Da observação a olho nu à era dos telescópios espaciais, a busca por desvendar o universo sempre foi impulsionada pela tecnologia. No entanto, as luzes artificiais e a crescente quantidade de satélites em órbita baixa estão alterando drasticamente a visibilidade do céu noturno.
Milhares de satélites, especialmente aqueles de megaconstelações destinadas à internet global, refletem a luz solar e criam rastros luminosos que interferem nas observações astronômicas. Isso compromete a capacidade de detectar objetos tênues, como asteroides perigosos e galáxias distantes.

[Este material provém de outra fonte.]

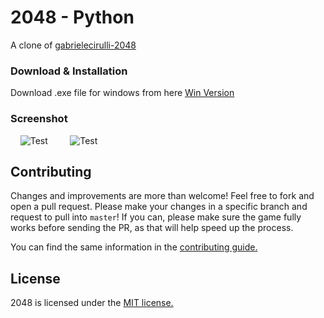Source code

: # 2048 - Python
A clone of [gabrielecirulli-2048](https://github.com/gabrielecirulli/2048)

### Download & Installation
Download .exe file for windows from here [Win Version](www.google.com)


### Screenshot

&nbsp;&nbsp;&nbsp;  ![Test](https://media.giphy.com/media/zcpW8Ng2pTDjo2jvKe/giphy.gif)     &nbsp;&nbsp;&nbsp; &nbsp;&nbsp;&nbsp;   ![Test](https://media.giphy.com/media/BonNAyikx2GTjVd63i/giphy.gif)
  
 



## Contributing
Changes and improvements are more than welcome! Feel free to fork and open a pull request. Please make your changes in a specific branch and request to pull into `master`! If you can, please make sure the game fully works before sending the PR, as that will help speed up the process.

You can find the same information in the [contributing guide.](https://github.com/gabrielecirulli/2048/blob/master/CONTRIBUTING.md)

## License
2048 is licensed under the [MIT license.](https://github.com/gabrielecirulli/2048/blob/master/LICENSE.txt)
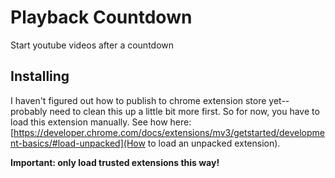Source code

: # Playback Countdown

Start youtube videos after a countdown

## Installing

I haven't figured out how to publish to chrome extension store yet--probably need to clean this up a little bit more first. So for now, you have to load this extension manually. See how here: 
[https://developer.chrome.com/docs/extensions/mv3/getstarted/development-basics/#load-unpacked](How to load an unpacked extension).

**Important: only load trusted extensions this way!**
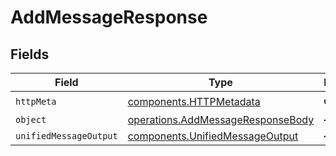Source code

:# AddMessageResponse


## Fields

| Field                                                                                  | Type                                                                                   | Required                                                                               | Description                                                                            |
| -------------------------------------------------------------------------------------- | -------------------------------------------------------------------------------------- | -------------------------------------------------------------------------------------- | -------------------------------------------------------------------------------------- |
| `httpMeta`                                                                             | [components.HTTPMetadata](../../models/components/httpmetadata.md)                     | :heavy_check_mark:                                                                     | N/A                                                                                    |
| `object`                                                                               | [operations.AddMessageResponseBody](../../models/operations/addmessageresponsebody.md) | :heavy_minus_sign:                                                                     | N/A                                                                                    |
| `unifiedMessageOutput`                                                                 | [components.UnifiedMessageOutput](../../models/components/unifiedmessageoutput.md)     | :heavy_minus_sign:                                                                     | N/A                                                                                    |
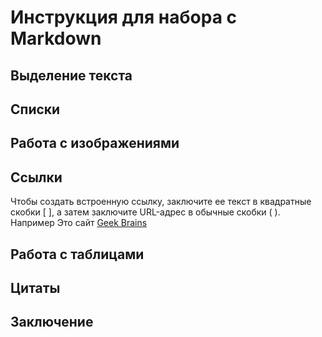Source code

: # Инструкция для набора с Markdown

## Выделение текста

## Списки

## Работа с изображениями

## Ссылки

Чтобы создать встроенную ссылку, заключите ее текст в квадратные скобки [ ], а затем заключите URL-адрес в обычные скобки ( ).
Например Это сайт [Geek Brains](https://gb.ru/)

## Работа с таблицами

## Цитаты

## Заключение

Além da poluição luminosa, os sinais de rádio emitidos pelos satélites representam um problema sério para a radioastronomia, tornando o ambiente de observação cada vez mais ruidoso.
O céu noturno, um patrimônio cultural da humanidade, está ameaçado. A falta de governança global sobre a ocupação orbital e o impacto cumulativo na ciência e na preservação do patrimônio celeste exigem reflexão. Precisamos questionar quais tecnologias realmente precisamos e o que estamos dispostos a sacrificar por elas.